Lorsque m’a été offerte l’opportunité d’écrire cette chronique, le premier thème que j’ai eu envie de traiter a été celui de la légitimité… Choix qui m’a surprise face à l’étendue des thématiques à explorer ! Journal d’une jeune architecte.
Comment transposer mes propres appréhensions sur cette nouvelle expérience de rédaction : qui suis-je pour faire entendre ma voix ? À 28 ans, est-ce que je vais trouver les mots justes ? Je ne suis pas journaliste, je suis architecte et il est toujours risqué de se lancer dans une aventure hors de son champ d’activité. Ce n’est pourtant pas le premier défi auquel je me suis confrontée, alors pourquoi celui-ci me fait-il si peur ?
En y réfléchissant, je comprends que ces doutes sont à l’image de la remise en cause globale de l’exercice de notre profession. Quel jeune architecte n’a pas été agité par des questions de légitimité ? « Suis-je assez douée ? », « Combien de temps vais-je devoir travailler en agence avant de me lancer à mon compte ? » « Comment accéder à la commande ? » « Vais-je réussir à me rémunérer ? » « Pourquoi des maîtres d’ouvrage me feraient-ils confiance alors que je n’ai pas encore beaucoup d’expérience ? »

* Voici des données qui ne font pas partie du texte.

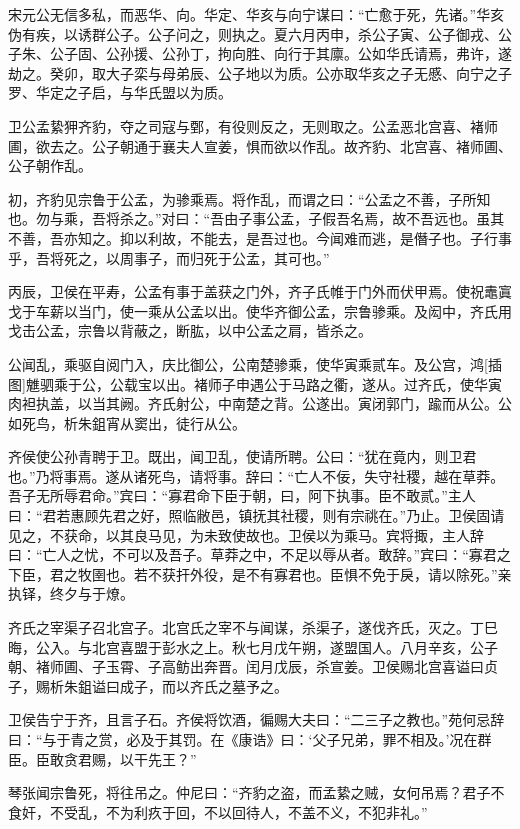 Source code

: \documentclass[a4paper,12pt,UTF8,twoside]{ctexbook}
\begin{document}
宋元公无信多私，而恶华、向。华定、华亥与向宁谋曰：“亡愈于死，先诸。”华亥伪有疾，以诱群公子。公子问之，则执之。夏六月丙申，杀公子寅、公子御戎、公子朱、公子固、公孙援、公孙丁，拘向胜、向行于其廪。公如华氏请焉，弗许，遂劫之。癸卯，取大子栾与母弟辰、公子地以为质。公亦取华亥之子无慼、向宁之子罗、华定之子启，与华氏盟以为质。

卫公孟絷狎齐豹，夺之司寇与鄄，有役则反之，无则取之。公孟恶北宫喜、褚师圃，欲去之。公子朝通于襄夫人宣姜，惧而欲以作乱。故齐豹、北宫喜、褚师圃、公子朝作乱。

初，齐豹见宗鲁于公孟，为骖乘焉。将作乱，而谓之曰：“公孟之不善，子所知也。勿与乘，吾将杀之。”对曰：“吾由子事公孟，子假吾名焉，故不吾远也。虽其不善，吾亦知之。抑以利故，不能去，是吾过也。今闻难而逃，是僭子也。子行事乎，吾将死之，以周事子，而归死于公孟，其可也。”

丙辰，卫侯在平寿，公孟有事于盖获之门外，齐子氏帷于门外而伏甲焉。使祝鼃寘戈于车薪以当门，使一乘从公孟以出。使华齐御公孟，宗鲁骖乘。及闳中，齐氏用戈击公孟，宗鲁以背蔽之，断肱，以中公孟之肩，皆杀之。

公闻乱，乘驱自阅门入，庆比御公，公南楚骖乘，使华寅乘贰车。及公宫，鸿[插图]魋驷乘于公，公载宝以出。褚师子申遇公于马路之衢，遂从。过齐氏，使华寅肉袒执盖，以当其阙。齐氏射公，中南楚之背。公遂出。寅闭郭门，踰而从公。公如死鸟，析朱鉏宵从窦出，徒行从公。

齐侯使公孙青聘于卫。既出，闻卫乱，使请所聘。公曰：“犹在竟内，则卫君也。”乃将事焉。遂从诸死鸟，请将事。辞曰：“亡人不佞，失守社稷，越在草莽。吾子无所辱君命。”宾曰：“寡君命下臣于朝，曰，阿下执事。臣不敢贰。”主人曰：“君若惠顾先君之好，照临敝邑，镇抚其社稷，则有宗祧在。”乃止。卫侯固请见之，不获命，以其良马见，为未致使故也。卫侯以为乘马。宾将掫，主人辞曰：“亡人之忧，不可以及吾子。草莽之中，不足以辱从者。敢辞。”宾曰：“寡君之下臣，君之牧圉也。若不获扞外役，是不有寡君也。臣惧不免于戾，请以除死。”亲执铎，终夕与于燎。

齐氏之宰渠子召北宫子。北宫氏之宰不与闻谋，杀渠子，遂伐齐氏，灭之。丁巳晦，公入。与北宫喜盟于彭水之上。秋七月戊午朔，遂盟国人。八月辛亥，公子朝、褚师圃、子玉霄、子高鲂出奔晋。闰月戊辰，杀宣姜。卫侯赐北宫喜谥曰贞子，赐析朱鉏谥曰成子，而以齐氏之墓予之。

卫侯告宁于齐，且言子石。齐侯将饮酒，徧赐大夫曰：“二三子之教也。”苑何忌辞曰：“与于青之赏，必及于其罚。在《康诰》曰：‘父子兄弟，罪不相及。’况在群臣。臣敢贪君赐，以干先王？”

琴张闻宗鲁死，将往吊之。仲尼曰：“齐豹之盗，而孟絷之贼，女何吊焉？君子不食奸，不受乱，不为利疚于回，不以回待人，不盖不义，不犯非礼。”
\end{document}
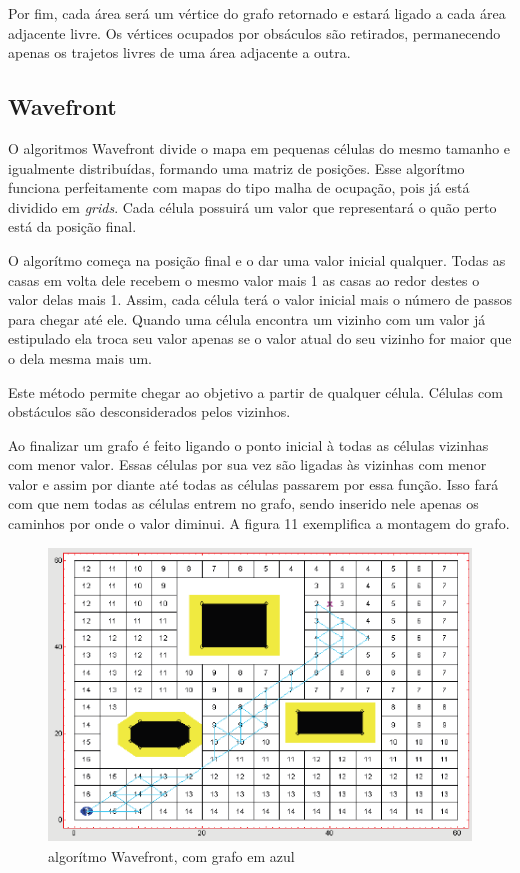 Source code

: Por fim, cada área será um vértice do grafo retornado e estará ligado a cada área adjacente livre.  Os vértices ocupados por obsáculos são retirados, permanecendo apenas os trajetos livres de uma área adjacente a outra.

\subsection{Wavefront}

O algoritmos Wavefront divide o mapa em pequenas células do mesmo tamanho e igualmente distribuídas, formando uma matriz de posições. Esse algorítmo funciona perfeitamente com mapas do tipo malha de ocupação, pois já está dividido em \textit{grids}. Cada célula possuirá um valor que representará o quão perto está da posição final.

O algorítmo começa na posição final e o dar uma valor inicial qualquer. Todas as casas em volta dele recebem o mesmo valor mais 1 as casas ao redor destes o valor delas mais 1. Assim, cada célula terá o valor inicial mais o número de passos para chegar até ele. Quando uma célula encontra um vizinho com um valor já estipulado ela troca seu valor apenas se o valor atual do seu vizinho for maior que o dela mesma mais um.

Este método permite chegar ao objetivo a partir de qualquer célula. Células com obstáculos são desconsiderados pelos vizinhos. 

Ao finalizar um grafo é feito ligando o ponto inicial à todas as células vizinhas com menor valor. Essas células por sua vez são ligadas às vizinhas com menor valor e assim por diante até todas as células passarem por essa função. Isso fará com que nem todas as células entrem no grafo, sendo inserido nele apenas os caminhos por onde o valor diminui. A figura 11 exemplifica a montagem do grafo.

\begin{figure}[h]
	\centering
	\label{fig11}
		\includegraphics[keepaspectratio=true,scale=0.5]{figuras/10wavefront.png}
	\caption{algorítmo Wavefront, com grafo em azul \cite{MRIT_SITE}}
\end{figure}

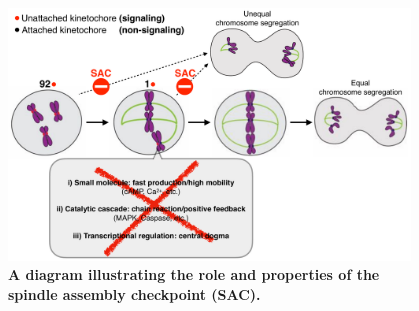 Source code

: 





\begin{figure}
    \centering
    \includegraphics[width=0.95\textwidth]{chapters/figures/SACRole.pdf}
    \caption{\textbf{A diagram illustrating the role and properties of the spindle assembly checkpoint (SAC).}}
    \label{SACRole}
\end{figure}

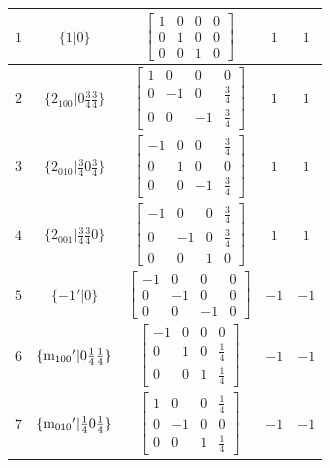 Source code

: \documentclass[fleqn,8pt]{jsarticle}
\begin{document}
\begin{longtable}{ccccc}
$ 1 $ & $ \{1|0\} $ & $ \begin{bmatrix} 1 & 0 & 0 & 0 \\ 0 & 1 & 0 & 0 \\ 0 & 0 & 1 & 0 \end{bmatrix} $ & $ 1 $ & $ 1 $ \\ \hline
$ 2 $ & $ \{2{}_{100}|0 \frac{3}{4} \frac{3}{4}\} $ & $ \begin{bmatrix} 1 & 0 & 0 & 0 \\ 0 & -1 & 0 & \frac{3}{4} \\ 0 & 0 & -1 & \frac{3}{4} \end{bmatrix} $ & $ 1 $ & $ 1 $ \\ \hline
$ 3 $ & $ \{2{}_{010}|\frac{3}{4} 0 \frac{3}{4}\} $ & $ \begin{bmatrix} -1 & 0 & 0 & \frac{3}{4} \\ 0 & 1 & 0 & 0 \\ 0 & 0 & -1 & \frac{3}{4} \end{bmatrix} $ & $ 1 $ & $ 1 $ \\ \hline
$ 4 $ & $ \{2{}_{001}|\frac{3}{4} \frac{3}{4} 0\} $ & $ \begin{bmatrix} -1 & 0 & 0 & \frac{3}{4} \\ 0 & -1 & 0 & \frac{3}{4} \\ 0 & 0 & 1 & 0 \end{bmatrix} $ & $ 1 $ & $ 1 $ \\ \hline
$ 5 $ & $ \{-1{}'|0\} $ & $ \begin{bmatrix} -1 & 0 & 0 & 0 \\ 0 & -1 & 0 & 0 \\ 0 & 0 & -1 & 0 \end{bmatrix} $ & $ -1 $ & $ -1 $ \\ \hline
$ 6 $ & $ \{{\rm m}_{100}{}'|0 \frac{1}{4} \frac{1}{4}\} $ & $ \begin{bmatrix} -1 & 0 & 0 & 0 \\ 0 & 1 & 0 & \frac{1}{4} \\ 0 & 0 & 1 & \frac{1}{4} \end{bmatrix} $ & $ -1 $ & $ -1 $ \\ \hline
$ 7 $ & $ \{{\rm m}_{010}{}'|\frac{1}{4} 0 \frac{1}{4}\} $ & $ \begin{bmatrix} 1 & 0 & 0 & \frac{1}{4} \\ 0 & -1 & 0 & 0 \\ 0 & 0 & 1 & \frac{1}{4} \end{bmatrix} $ & $ -1 $ & $ -1 $ \\ \hline

\end{longtable}
\end{document}
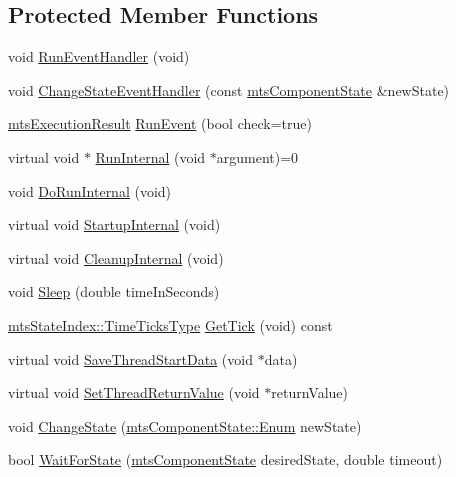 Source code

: \subsection*{Protected Member Functions}
\begin{DoxyCompactItemize}
\item 
void \hyperlink{classmts_task_a3ffb50ec20611c1372c1ef2fc7c252eb}{Run\+Event\+Handler} (void)
\item 
void \hyperlink{classmts_task_a8e7150ceb2934cc1b0d685f249c7c5c1}{Change\+State\+Event\+Handler} (const \hyperlink{classmts_component_state}{mts\+Component\+State} \&new\+State)
\item 
\hyperlink{classmts_execution_result}{mts\+Execution\+Result} \hyperlink{classmts_task_a6bc857ef1d6f98c90f55846e940e00c3}{Run\+Event} (bool check=true)
\item 
virtual void $\ast$ \hyperlink{classmts_task_affcd896841ecfe785f898ef93a4202e9}{Run\+Internal} (void $\ast$argument)=0
\item 
void \hyperlink{classmts_task_a4f73416a80c5a7601a5cf3fce0167da5}{Do\+Run\+Internal} (void)
\item 
virtual void \hyperlink{classmts_task_a6816f8dfc6124376896318ebcdd4832b}{Startup\+Internal} (void)
\item 
virtual void \hyperlink{classmts_task_aba518c256e0c623e1e826cc7c76fe8eb}{Cleanup\+Internal} (void)
\item 
void \hyperlink{classmts_task_acaccf2da6d6f8f26c65657656d572131}{Sleep} (double time\+In\+Seconds)
\item 
\hyperlink{classmts_state_index_a80d0a5acdec3b616347ddea2912b6294}{mts\+State\+Index\+::\+Time\+Ticks\+Type} \hyperlink{classmts_task_a6beb5091a65dd8c7b501701a72cd5057}{Get\+Tick} (void) const 
\item 
virtual void \hyperlink{classmts_task_a194fbc7a2dba85f02d80b85bf84ad26c}{Save\+Thread\+Start\+Data} (void $\ast$data)
\item 
virtual void \hyperlink{classmts_task_a89f212237d9b7e453c91df8a1a6962d2}{Set\+Thread\+Return\+Value} (void $\ast$return\+Value)
\item 
void \hyperlink{classmts_task_a320a9995ca33358c5c334862b6fdf7a2}{Change\+State} (\hyperlink{classmts_component_state_a1158e4d2d79fff671354909e87f58928}{mts\+Component\+State\+::\+Enum} new\+State)
\item 
bool \hyperlink{classmts_task_a2153a26a4a92583bae49696501da212e}{Wait\+For\+State} (\hyperlink{classmts_component_state}{mts\+Component\+State} desired\+State, double timeout)
\end{DoxyCompactItemize}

Pourquoi faut-il que nous, les jeunes architectes, doutions de nous, alors que nous avons passé toutes les étapes requises : un baccalauréat en bonne et due forme, cinq années à être formé-modelé-moulé par un système d’enseignement, deux à trois stages en agence et pour certains déjà même quelques années de pratique ?
Toutes ces expériences auraient dû nous renforcer, alors pourquoi ces architectes ne débordent-ils pas d’assurance ? La faute à qui ? A l’enseignement que nous avons reçu ? Au système de concours qui nous pousse à être constamment en compétition ? Plus globalement à une société peu solidaire ? Un peu de tout ça à la fois ?
Ce qui est certain est que, insidieusement, au cœur de nos choix et de nos prises de position, le manque de légitimité (ou l’impression de manquer) guide nos décisions et nos indécisions. Comment l’interpréter ? Et s’il était normal au fond d’être bercé par ce sentiment d’illégitimité ? N’est-ce pas, justement ce qui nous pousse vers une humilité juste et créative plutôt que vers un immobilisme stérile ?
Une des raisons de cette crise de légitimité ne viendrait-elle pas de la stature assumée et idéalisée de l’architecte omniscient qui nous surplombe ?
Nous avons appris notre métier avec cette image (souvent masculine) de l’architecte à qui l’on peut faire confiance, qui est inébranlable, fort, ferme et résolu. Une profession de prestige que l’architecte se doit de représenter et mériter ; aucune incertitude n’est autorisée au garant des traces ancrées dans le paysage et à l’épreuve du temps.
Pendant de nombreuses années, cette image de l’Architecte m’a beaucoup énervée. J’avais l’impression qu’elle m’écrasait, qu’elle me culpabilisait d’avance à vouloir faire avant d’être une « véritable sachante ».
Pour se convaincre que nous sommes nombreux à être soumis à ces limites, il suffit d’écouter certains jeunes collègues : « Ah non jamais je ne pourrai faire un projet avant d’avoir passé au moins cinq ans en agence » ; « À notre âge qui peut endosser les responsabilités d’une agence ? » ; « Franchement, je ne suis pas assez courageux pour me lancer » ; « Vous n’avez pas peur de vous lancer sans beaucoup d’expériences ? » ; « Faire un projet seul, jamais je n’y arriverai ».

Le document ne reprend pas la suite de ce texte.